Aklımdaki en büyük sorulardan biriyse Ateş'in neden bu kadar sorun çıkaran beni takıntı haline getirmiş olmasıydı. İlk karşılaştığımızda aşk ve nefret arasında gidip gelmiştim. Tabi aşk için mevcut olan bilgilerim ne kadar geçerliyse... Fakat şimdi bu bana göre ne aşktı ne de nefret... Anlamlandıramadığım duyguların arasında gidip geliyordum.
Belki de biraz zamana ihtiyacımız vardı. En azından tozlu çerçevenin üzerindeki tozların gitmesi ve oradaki asıl resmi görmemiz için...
Ellerimin saçlarımda olduğunu ve onları çekiştirdiğimi fark ettim.
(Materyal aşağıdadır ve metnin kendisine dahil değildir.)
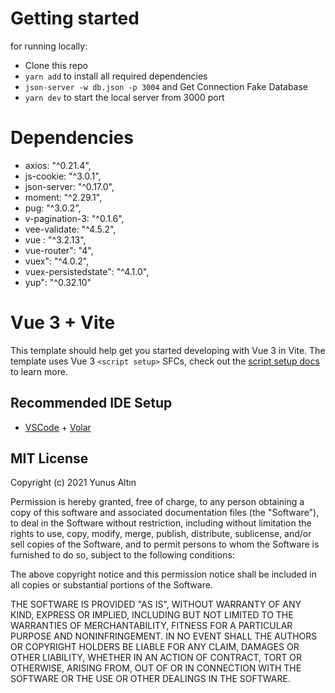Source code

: # Getting started

for running locally:

- Clone this repo
- `yarn add` to install all required dependencies
- `json-server -w db.json -p 3004` and Get Connection Fake Database
- `yarn dev` to start the local server from 3000 port

# Dependencies

- axios: "^0.21.4",
- js-cookie: "^3.0.1",
- json-server: "^0.17.0",
- moment: "^2.29.1",
- pug: "^3.0.2",
- v-pagination-3: "^0.1.6",
- vee-validate: "^4.5.2",
- vue : "^3.2.13",
- vue-router": "4",
- vuex": "^4.0.2",
- vuex-persistedstate": "^4.1.0",
- yup": "^0.32.10"

# Vue 3 + Vite

This template should help get you started developing with Vue 3 in Vite. The template uses Vue 3 `<script setup>` SFCs, check out the [script setup docs](https://v3.vuejs.org/api/sfc-script-setup.html#sfc-script-setup) to learn more.

## Recommended IDE Setup

- [VSCode](https://code.visualstudio.com/) + [Volar](https://marketplace.visualstudio.com/items?itemName=johnsoncodehk.volar)
    




## MIT License

Copyright (c) 2021 Yunus Altın

Permission is hereby granted, free of charge, to any person obtaining a copy
of this software and associated documentation files (the "Software"), to deal
in the Software without restriction, including without limitation the rights
to use, copy, modify, merge, publish, distribute, sublicense, and/or sell
copies of the Software, and to permit persons to whom the Software is
furnished to do so, subject to the following conditions:

The above copyright notice and this permission notice shall be included in all
copies or substantial portions of the Software.

THE SOFTWARE IS PROVIDED "AS IS", WITHOUT WARRANTY OF ANY KIND, EXPRESS OR
IMPLIED, INCLUDING BUT NOT LIMITED TO THE WARRANTIES OF MERCHANTABILITY,
FITNESS FOR A PARTICULAR PURPOSE AND NONINFRINGEMENT. IN NO EVENT SHALL THE
AUTHORS OR COPYRIGHT HOLDERS BE LIABLE FOR ANY CLAIM, DAMAGES OR OTHER
LIABILITY, WHETHER IN AN ACTION OF CONTRACT, TORT OR OTHERWISE, ARISING FROM,
OUT OF OR IN CONNECTION WITH THE SOFTWARE OR THE USE OR OTHER DEALINGS IN THE
SOFTWARE.
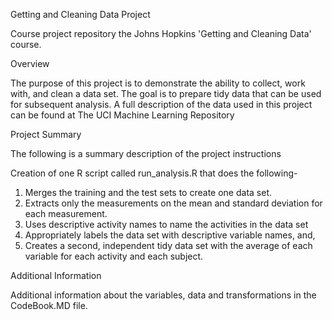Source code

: Getting and Cleaning Data Project

Course project repository the Johns Hopkins 'Getting and Cleaning Data' course.

Overview

The purpose of this project is to demonstrate the ability to collect, work with, and clean a data set. The goal is to prepare tidy data that can be used 
for subsequent analysis. A full description of the data used in this project can be found at The UCI Machine Learning Repository

Project Summary

The following is a summary description of the project instructions

Creation of one R script called run_analysis.R that does the following-

1. Merges the training and the test sets to create one data set. 
2. Extracts only the measurements on the mean and standard deviation for each measurement. 
3. Uses descriptive activity names to name the activities in the data set 
4. Appropriately labels the data set with descriptive variable names, and, 
5. Creates a second, independent tidy data set with the average of each variable for each activity and each subject.

Additional Information

Additional information about the variables, data and transformations in the CodeBook.MD file.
Deliriyor muydum?
"Bana neden bunu yapıyorsunuz!" Sesim bir hayli yüksek çıkmıştı. Ellerimi saçlarımdan çekmiştim. Neredeyse çığlık gibi çıkan sesime ben bile hayret ettim. Sanki ben yönetmiyordum kendimi. Ateş'in gözlerinin içine baktım. " Kimin günahının bedelini ödüyorum ben?" Ateş bile şaşırmış bir halde bana bakıyordu. Telaşa kapılmış bir hali vardı. Cevapsız sorularım yanıtlanamayınca umudumu yine kestim ve yeniden başımı önüme eğdim. Olacakları yalnızca seyretmek istedim.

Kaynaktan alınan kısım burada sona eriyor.